[Records excerpted from a collection]
**********

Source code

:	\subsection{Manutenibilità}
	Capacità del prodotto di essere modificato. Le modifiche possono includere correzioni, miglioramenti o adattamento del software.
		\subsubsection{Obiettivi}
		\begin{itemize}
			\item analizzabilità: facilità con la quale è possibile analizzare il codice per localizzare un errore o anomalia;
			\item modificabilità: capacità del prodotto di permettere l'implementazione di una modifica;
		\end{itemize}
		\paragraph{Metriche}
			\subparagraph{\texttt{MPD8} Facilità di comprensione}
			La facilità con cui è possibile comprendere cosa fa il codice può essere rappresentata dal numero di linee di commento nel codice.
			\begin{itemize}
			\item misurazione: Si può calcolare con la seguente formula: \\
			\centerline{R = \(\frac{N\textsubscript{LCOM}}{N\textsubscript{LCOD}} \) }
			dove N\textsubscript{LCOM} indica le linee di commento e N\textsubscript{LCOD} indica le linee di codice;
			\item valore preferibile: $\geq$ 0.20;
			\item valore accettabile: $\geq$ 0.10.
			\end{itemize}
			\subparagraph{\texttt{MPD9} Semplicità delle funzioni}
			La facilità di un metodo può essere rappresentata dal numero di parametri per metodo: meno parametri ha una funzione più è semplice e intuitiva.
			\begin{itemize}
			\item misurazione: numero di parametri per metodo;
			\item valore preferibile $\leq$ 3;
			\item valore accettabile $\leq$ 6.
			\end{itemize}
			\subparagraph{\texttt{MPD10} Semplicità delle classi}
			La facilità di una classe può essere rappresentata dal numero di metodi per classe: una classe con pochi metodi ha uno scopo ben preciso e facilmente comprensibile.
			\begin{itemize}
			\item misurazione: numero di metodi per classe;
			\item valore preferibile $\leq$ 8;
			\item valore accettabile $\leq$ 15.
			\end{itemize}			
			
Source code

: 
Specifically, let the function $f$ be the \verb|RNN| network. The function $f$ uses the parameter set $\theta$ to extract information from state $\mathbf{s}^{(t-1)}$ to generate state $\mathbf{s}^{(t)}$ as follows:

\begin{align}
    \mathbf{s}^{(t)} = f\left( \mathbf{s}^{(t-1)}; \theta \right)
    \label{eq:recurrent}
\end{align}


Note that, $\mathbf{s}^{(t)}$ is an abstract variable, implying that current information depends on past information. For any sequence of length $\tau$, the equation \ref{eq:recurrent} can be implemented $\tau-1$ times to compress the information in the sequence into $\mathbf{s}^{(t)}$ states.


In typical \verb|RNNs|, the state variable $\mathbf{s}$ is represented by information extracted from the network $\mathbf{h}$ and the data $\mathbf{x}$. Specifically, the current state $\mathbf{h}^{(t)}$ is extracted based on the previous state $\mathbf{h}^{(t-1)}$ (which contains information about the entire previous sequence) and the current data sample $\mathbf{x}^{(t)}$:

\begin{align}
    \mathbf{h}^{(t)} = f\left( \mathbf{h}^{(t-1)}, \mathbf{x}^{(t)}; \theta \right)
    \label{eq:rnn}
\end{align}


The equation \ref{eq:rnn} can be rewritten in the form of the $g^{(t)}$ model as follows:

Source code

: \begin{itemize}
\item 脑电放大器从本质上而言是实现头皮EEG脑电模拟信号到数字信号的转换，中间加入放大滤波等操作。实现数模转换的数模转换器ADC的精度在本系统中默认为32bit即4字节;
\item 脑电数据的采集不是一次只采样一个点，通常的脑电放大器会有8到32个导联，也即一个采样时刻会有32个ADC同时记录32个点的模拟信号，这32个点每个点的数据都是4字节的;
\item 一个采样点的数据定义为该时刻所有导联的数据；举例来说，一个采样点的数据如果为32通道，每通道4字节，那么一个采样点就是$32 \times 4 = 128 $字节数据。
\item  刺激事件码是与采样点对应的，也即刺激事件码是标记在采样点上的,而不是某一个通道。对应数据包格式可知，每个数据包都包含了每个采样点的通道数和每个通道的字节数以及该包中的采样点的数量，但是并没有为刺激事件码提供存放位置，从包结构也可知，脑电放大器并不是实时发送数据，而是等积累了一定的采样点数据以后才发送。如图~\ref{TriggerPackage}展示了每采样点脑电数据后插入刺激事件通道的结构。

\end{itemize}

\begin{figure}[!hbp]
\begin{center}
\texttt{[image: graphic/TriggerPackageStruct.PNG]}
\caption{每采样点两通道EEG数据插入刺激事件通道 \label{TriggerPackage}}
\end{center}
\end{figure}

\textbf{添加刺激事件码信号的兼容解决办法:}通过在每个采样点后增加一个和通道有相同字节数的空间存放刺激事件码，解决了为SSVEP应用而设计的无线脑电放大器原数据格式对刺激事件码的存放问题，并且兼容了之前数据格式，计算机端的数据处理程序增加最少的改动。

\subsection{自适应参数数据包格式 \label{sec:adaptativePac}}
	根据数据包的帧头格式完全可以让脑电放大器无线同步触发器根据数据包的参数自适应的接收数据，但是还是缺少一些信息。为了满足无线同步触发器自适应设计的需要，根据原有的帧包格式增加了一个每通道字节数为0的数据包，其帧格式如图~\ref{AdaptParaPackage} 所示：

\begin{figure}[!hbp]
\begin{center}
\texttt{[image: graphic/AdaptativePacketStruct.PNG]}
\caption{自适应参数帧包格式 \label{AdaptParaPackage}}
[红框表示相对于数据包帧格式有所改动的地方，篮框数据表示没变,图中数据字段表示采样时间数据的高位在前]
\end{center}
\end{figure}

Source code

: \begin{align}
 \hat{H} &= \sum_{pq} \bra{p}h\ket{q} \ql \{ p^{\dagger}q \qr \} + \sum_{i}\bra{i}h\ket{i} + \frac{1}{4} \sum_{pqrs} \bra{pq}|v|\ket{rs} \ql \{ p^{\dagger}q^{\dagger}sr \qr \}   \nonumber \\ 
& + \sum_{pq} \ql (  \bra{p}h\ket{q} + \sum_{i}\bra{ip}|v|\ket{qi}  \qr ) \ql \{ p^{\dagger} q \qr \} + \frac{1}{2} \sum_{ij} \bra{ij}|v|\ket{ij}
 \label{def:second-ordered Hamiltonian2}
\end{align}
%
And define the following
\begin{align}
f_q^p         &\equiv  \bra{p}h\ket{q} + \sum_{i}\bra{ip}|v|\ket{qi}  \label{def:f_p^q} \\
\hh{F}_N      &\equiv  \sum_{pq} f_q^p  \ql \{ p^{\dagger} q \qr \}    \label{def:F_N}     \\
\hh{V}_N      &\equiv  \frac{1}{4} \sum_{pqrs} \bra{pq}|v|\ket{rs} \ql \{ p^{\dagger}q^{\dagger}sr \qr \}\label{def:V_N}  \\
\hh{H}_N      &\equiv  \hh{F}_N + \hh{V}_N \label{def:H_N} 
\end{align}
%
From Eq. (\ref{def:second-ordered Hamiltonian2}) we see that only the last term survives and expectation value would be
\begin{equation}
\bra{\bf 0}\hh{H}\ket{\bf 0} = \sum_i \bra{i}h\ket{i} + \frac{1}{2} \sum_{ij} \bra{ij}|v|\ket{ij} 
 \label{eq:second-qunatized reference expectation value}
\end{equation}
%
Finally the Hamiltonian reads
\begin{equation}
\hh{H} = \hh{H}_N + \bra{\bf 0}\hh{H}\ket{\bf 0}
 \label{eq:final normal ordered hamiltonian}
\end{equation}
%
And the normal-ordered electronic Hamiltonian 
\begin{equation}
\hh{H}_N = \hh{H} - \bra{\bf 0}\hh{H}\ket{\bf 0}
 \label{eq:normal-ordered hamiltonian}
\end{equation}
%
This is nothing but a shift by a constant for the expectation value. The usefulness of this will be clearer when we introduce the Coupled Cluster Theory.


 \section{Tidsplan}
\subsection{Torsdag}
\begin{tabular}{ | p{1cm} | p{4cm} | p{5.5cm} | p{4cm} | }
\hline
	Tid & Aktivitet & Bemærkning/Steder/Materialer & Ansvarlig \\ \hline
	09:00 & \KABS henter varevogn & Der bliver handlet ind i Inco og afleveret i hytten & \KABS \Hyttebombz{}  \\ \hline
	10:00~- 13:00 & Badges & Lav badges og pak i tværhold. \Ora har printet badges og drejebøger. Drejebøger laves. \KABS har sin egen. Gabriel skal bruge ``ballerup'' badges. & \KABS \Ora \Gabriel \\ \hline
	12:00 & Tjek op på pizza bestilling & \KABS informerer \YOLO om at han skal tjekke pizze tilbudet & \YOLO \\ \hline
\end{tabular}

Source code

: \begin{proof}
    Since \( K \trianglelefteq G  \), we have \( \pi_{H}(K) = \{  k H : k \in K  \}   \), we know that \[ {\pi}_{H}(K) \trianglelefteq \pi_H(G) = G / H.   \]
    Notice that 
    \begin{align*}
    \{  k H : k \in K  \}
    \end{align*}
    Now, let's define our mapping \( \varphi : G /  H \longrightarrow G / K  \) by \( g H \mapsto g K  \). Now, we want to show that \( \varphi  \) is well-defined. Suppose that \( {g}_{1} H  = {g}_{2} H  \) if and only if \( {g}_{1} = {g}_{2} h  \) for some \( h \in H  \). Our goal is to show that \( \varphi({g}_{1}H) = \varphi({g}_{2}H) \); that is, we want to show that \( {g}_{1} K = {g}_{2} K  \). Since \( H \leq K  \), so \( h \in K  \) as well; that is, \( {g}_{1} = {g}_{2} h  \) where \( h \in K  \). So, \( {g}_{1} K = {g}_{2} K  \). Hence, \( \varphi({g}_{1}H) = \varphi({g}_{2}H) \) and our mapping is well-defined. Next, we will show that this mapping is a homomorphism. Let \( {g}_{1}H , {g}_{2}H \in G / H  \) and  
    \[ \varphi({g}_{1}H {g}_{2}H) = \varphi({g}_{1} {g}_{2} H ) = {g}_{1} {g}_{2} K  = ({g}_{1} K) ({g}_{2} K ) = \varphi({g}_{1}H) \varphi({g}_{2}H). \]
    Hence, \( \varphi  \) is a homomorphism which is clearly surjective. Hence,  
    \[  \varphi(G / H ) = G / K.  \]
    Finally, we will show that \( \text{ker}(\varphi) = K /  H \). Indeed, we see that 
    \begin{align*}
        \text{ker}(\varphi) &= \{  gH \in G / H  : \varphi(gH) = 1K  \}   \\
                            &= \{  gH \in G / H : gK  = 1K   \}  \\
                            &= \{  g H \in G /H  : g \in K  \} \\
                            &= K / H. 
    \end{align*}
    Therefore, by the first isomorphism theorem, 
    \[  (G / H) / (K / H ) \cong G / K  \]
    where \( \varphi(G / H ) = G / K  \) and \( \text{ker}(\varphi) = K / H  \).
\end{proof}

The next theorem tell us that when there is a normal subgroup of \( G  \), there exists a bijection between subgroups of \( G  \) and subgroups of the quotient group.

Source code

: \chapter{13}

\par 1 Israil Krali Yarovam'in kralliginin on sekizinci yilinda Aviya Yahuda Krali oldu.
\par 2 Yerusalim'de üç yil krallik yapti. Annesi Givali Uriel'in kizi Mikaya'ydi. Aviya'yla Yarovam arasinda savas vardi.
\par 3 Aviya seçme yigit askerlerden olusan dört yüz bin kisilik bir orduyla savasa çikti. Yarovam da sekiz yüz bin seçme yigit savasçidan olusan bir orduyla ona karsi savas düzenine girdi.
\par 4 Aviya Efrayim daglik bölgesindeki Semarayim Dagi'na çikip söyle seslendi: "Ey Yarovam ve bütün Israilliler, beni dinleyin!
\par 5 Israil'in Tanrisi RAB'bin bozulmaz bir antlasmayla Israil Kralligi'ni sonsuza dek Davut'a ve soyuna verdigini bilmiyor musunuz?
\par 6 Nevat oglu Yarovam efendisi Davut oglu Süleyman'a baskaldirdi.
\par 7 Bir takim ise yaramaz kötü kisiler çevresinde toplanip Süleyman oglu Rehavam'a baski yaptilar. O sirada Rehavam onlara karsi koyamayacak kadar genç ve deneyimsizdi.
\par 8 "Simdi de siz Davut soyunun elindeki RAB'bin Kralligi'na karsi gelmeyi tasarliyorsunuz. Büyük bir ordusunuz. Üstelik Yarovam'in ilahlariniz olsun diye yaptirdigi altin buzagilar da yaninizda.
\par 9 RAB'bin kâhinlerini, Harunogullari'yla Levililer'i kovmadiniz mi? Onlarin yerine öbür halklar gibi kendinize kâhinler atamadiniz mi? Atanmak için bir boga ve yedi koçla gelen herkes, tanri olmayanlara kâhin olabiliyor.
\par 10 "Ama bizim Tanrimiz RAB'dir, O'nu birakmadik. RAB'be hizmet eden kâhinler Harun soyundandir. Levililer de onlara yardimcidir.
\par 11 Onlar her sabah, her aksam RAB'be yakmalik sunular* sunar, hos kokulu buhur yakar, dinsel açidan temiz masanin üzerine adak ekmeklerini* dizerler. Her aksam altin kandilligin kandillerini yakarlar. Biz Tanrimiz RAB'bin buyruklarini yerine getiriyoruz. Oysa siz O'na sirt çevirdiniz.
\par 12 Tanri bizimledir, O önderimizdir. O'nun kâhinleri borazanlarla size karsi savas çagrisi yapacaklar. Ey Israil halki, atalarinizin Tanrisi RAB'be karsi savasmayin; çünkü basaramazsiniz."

**********

[Task statement]
All that belongs in your answer is the stretch of entries above from the line with "Since \( K \trianglelefteq" through the line with "Now, let's define", printed exactly.

[Answer box]
    Since \( K \trianglelefteq G  \), we have \( \pi_{H}(K) = \{  k H : k \in K  \}   \), we know that \[ {\pi}_{H}(K) \trianglelefteq \pi_H(G) = G / H.   \]
    Notice that 
    \begin{align*}
    \{  k H : k \in K  \}
    \end{align*}
    Now, let's define our mapping \( \varphi : G /  H \longrightarrow G / K  \) by \( g H \mapsto g K  \). Now, we want to show that \( \varphi  \) is well-defined. Suppose that \( {g}_{1} H  = {g}_{2} H  \) if and only if \( {g}_{1} = {g}_{2} h  \) for some \( h \in H  \). Our goal is to show that \( \varphi({g}_{1}H) = \varphi({g}_{2}H) \); that is, we want to show that \( {g}_{1} K = {g}_{2} K  \). Since \( H \leq K  \), so \( h \in K  \) as well; that is, \( {g}_{1} = {g}_{2} h  \) where \( h \in K  \). So, \( {g}_{1} K = {g}_{2} K  \). Hence, \( \varphi({g}_{1}H) = \varphi({g}_{2}H) \) and our mapping is well-defined. Next, we will show that this mapping is a homomorphism. Let \( {g}_{1}H , {g}_{2}H \in G / H  \) and  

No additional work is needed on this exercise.